(Source texts of formatted documents)
......
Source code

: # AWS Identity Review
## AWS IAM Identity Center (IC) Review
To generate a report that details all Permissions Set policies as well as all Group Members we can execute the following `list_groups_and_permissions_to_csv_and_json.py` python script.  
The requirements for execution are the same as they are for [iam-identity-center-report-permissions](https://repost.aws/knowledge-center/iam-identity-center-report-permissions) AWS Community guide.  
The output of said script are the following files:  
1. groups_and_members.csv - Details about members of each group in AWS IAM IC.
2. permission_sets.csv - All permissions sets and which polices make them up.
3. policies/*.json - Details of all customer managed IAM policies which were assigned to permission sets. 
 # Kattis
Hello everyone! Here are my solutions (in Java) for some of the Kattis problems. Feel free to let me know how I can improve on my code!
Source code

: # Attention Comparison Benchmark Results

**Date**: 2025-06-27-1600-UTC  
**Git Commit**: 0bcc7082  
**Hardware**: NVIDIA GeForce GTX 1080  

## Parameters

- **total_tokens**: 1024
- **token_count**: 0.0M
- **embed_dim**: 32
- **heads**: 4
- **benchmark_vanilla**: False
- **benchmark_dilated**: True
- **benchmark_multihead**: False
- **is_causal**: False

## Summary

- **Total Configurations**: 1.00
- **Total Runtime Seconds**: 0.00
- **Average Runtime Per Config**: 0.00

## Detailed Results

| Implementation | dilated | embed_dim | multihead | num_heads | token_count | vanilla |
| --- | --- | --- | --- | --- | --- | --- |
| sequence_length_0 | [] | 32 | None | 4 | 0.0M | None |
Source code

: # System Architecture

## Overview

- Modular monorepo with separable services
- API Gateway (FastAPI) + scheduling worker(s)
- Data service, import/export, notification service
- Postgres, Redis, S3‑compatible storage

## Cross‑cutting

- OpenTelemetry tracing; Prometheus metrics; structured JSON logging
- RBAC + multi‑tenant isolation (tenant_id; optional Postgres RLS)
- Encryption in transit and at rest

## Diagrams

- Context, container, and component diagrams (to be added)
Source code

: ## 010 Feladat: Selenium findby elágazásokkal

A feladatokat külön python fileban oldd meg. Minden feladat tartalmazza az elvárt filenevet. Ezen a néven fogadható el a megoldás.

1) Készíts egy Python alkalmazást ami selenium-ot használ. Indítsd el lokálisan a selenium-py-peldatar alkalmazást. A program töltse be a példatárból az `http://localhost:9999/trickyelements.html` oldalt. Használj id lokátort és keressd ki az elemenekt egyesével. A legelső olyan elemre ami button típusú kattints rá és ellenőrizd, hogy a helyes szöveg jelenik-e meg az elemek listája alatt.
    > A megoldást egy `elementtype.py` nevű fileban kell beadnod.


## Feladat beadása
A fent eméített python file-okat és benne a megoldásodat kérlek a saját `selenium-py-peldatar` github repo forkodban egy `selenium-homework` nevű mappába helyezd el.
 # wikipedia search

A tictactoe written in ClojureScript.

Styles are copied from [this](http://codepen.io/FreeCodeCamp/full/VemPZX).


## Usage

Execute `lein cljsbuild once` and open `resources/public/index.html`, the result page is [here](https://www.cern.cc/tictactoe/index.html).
......
■ **Problem details**
Filter the records above and return every line that holds the word "report".

■ **Exercise response**
To generate a report that details all Permissions Set policies as well as all Group Members we can execute the following `list_groups_and_permissions_to_csv_and_json.py` python script.  
The requirements for execution are the same as they are for [iam-identity-center-report-permissions](https://repost.aws/knowledge-center/iam-identity-center-report-permissions) AWS Community guide.  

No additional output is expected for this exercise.